Scan the entries below for the word "sudo" and copy every line where it turns up.

Saved entries
⟨

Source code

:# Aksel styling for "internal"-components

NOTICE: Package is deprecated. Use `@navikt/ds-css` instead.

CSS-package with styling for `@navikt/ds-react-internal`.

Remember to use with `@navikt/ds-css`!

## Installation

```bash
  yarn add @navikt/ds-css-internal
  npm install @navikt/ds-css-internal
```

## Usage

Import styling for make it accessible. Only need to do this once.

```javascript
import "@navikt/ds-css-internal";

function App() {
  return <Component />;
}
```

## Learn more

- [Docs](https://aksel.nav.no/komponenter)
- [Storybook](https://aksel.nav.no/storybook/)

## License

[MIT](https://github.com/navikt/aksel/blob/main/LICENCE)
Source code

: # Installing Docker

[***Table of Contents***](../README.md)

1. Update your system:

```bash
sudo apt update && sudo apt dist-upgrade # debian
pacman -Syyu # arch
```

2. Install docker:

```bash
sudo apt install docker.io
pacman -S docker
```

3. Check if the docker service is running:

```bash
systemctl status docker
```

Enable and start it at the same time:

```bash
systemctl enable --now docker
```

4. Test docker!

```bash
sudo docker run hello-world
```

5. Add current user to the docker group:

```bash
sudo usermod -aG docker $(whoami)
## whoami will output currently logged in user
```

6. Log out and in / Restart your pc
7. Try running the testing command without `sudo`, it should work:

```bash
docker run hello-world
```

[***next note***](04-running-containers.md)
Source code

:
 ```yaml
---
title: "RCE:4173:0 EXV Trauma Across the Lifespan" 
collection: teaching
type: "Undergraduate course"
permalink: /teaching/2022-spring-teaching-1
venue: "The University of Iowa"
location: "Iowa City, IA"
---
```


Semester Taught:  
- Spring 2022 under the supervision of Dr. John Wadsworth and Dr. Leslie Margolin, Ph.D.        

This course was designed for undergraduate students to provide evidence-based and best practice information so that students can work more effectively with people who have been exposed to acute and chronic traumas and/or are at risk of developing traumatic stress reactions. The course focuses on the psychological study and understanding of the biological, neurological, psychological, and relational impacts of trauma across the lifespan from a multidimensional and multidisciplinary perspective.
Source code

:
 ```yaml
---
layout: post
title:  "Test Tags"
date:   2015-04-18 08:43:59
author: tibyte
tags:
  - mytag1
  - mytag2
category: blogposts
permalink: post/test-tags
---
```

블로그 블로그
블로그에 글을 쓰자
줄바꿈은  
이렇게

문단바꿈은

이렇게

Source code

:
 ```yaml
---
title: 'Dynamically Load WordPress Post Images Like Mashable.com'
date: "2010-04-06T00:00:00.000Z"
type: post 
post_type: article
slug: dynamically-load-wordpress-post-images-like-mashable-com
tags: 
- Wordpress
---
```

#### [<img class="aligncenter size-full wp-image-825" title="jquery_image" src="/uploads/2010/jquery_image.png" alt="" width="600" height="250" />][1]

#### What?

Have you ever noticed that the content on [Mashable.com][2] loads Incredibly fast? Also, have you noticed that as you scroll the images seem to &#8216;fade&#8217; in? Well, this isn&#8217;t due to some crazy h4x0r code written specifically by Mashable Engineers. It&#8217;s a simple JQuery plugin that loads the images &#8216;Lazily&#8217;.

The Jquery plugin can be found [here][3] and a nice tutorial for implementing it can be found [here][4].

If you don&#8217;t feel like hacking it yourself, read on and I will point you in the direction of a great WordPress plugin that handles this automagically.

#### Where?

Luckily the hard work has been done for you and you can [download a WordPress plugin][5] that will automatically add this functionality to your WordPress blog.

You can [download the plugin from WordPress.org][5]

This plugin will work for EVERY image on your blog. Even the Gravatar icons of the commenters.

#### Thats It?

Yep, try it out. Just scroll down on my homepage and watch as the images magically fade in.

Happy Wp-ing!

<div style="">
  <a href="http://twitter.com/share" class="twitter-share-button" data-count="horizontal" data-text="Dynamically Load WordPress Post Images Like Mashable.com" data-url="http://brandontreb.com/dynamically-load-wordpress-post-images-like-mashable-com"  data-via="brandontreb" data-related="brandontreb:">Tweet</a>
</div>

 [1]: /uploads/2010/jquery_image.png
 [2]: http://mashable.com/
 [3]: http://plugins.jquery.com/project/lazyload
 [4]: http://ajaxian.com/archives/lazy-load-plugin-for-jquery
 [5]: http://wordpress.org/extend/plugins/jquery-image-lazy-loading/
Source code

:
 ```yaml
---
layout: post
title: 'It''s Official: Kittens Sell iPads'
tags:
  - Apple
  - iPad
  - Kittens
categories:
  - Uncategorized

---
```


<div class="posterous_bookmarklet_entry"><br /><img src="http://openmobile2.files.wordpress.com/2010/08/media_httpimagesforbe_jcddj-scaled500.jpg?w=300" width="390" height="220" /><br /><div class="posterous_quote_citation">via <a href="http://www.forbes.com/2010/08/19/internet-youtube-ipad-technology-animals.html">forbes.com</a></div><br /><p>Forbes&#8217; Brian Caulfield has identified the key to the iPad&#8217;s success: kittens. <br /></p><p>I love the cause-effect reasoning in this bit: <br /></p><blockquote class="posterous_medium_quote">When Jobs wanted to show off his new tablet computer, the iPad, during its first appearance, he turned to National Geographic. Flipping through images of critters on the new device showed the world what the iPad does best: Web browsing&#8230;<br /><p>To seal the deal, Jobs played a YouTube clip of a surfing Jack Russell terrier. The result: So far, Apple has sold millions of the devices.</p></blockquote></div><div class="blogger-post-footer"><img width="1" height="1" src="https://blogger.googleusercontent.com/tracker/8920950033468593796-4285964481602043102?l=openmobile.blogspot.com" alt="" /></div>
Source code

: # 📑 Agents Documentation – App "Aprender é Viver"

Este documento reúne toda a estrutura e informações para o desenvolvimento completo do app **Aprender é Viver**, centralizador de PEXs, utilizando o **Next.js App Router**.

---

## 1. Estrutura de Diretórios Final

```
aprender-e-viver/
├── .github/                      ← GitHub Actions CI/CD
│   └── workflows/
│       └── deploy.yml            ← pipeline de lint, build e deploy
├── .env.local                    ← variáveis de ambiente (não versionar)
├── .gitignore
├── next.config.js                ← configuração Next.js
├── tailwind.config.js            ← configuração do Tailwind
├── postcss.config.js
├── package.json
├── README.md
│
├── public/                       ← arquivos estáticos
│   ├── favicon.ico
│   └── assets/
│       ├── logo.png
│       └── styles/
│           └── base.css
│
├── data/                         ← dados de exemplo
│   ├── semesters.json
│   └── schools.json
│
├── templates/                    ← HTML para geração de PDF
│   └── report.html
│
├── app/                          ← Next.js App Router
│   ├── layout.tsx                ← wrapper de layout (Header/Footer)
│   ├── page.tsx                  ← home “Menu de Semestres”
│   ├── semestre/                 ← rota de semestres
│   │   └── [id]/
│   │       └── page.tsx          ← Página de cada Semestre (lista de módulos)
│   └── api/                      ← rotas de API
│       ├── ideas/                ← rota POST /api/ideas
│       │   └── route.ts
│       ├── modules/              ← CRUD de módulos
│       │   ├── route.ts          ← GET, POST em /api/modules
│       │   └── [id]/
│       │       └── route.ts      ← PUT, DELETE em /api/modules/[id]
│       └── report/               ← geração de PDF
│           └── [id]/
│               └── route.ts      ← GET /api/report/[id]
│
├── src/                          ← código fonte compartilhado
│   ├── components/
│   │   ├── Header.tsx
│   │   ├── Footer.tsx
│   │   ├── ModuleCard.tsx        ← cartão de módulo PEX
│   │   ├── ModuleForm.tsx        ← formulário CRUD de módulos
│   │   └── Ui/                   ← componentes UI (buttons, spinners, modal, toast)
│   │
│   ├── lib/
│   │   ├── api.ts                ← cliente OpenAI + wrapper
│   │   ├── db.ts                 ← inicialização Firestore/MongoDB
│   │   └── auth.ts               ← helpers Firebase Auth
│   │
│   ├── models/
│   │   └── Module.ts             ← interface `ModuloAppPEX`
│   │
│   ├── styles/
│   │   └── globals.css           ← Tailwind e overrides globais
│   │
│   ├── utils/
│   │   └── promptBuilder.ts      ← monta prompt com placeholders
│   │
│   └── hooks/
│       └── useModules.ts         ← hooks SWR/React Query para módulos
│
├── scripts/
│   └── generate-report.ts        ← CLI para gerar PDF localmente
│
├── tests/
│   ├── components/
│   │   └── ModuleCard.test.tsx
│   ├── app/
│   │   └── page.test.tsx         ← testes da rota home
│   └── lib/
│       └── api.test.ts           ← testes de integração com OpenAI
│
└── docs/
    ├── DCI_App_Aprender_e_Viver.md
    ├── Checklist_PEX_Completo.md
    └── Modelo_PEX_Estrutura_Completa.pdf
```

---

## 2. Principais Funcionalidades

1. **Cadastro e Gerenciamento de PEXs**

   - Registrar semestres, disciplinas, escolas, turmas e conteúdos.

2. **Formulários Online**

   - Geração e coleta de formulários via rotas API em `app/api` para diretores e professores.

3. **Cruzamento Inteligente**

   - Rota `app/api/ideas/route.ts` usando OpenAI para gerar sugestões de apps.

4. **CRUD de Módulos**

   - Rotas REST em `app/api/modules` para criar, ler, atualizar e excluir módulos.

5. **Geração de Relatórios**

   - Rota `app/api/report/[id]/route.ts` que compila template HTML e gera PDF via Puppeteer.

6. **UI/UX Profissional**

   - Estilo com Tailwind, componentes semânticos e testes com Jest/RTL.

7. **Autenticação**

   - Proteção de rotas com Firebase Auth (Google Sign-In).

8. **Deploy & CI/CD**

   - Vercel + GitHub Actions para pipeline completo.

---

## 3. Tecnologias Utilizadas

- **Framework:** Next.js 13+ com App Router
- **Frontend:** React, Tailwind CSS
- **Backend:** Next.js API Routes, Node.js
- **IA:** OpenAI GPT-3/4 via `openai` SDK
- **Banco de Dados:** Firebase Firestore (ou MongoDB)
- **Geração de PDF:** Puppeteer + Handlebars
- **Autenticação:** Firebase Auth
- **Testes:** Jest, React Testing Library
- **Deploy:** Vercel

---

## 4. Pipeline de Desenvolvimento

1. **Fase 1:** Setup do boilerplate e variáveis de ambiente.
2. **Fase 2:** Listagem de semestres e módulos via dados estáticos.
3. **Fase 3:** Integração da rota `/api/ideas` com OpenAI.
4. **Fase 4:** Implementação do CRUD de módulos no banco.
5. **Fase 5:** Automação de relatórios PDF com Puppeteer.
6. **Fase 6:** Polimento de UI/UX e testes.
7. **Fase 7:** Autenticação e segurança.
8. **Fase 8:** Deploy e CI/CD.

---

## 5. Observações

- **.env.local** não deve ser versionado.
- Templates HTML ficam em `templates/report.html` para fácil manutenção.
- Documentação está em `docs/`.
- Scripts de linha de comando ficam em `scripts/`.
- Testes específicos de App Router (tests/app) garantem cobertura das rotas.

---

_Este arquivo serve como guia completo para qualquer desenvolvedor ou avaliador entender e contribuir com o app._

⟩

Exercise result:
sudo apt update && sudo apt dist-upgrade # debian
sudo apt install docker.io
sudo docker run hello-world
sudo usermod -aG docker $(whoami)
7. Try running the testing command without `sudo`, it should work:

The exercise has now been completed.